- [EXERCISE REQUIREMENTS] Verbatim copy without images: repeat the records in full.

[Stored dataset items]
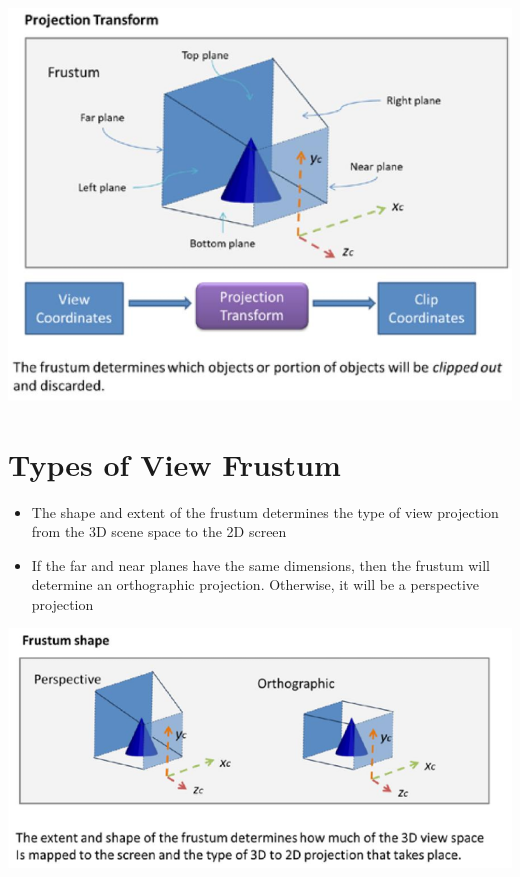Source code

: \documentclass{article}[18pt]
\begin{document}
\begin{center}
	\includegraphics[scale=0.3]{"View Frustum"}
\end{center}
\section{Types of View Frustum}
\begin{itemize}
	\item The shape and extent of the frustum determines the type of view projection from the 3D scene space to the 2D screen
	\item If the far and near planes have the same dimensions, then the frustum will determine an orthographic projection. Otherwise, it will be a perspective projection
\end{itemize}

\begin{center}
	\includegraphics[scale=0.5]{"Frustum Shape"}
\end{center}
\end{document}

- [SOLVED EXERCISE]
Source code

: \documentclass{article}[18pt]
\begin{document}
\begin{center}
	\includegraphics[scale=0.3]{"View Frustum"}
\end{center}
\section{Types of View Frustum}
\begin{itemize}
	\item The shape and extent of the frustum determines the type of view projection from the 3D scene space to the 2D screen
	\item If the far and near planes have the same dimensions, then the frustum will determine an orthographic projection. Otherwise, it will be a perspective projection
\end{itemize}

\begin{center}
	\includegraphics[scale=0.5]{"Frustum Shape"}
\end{center}
\end{document}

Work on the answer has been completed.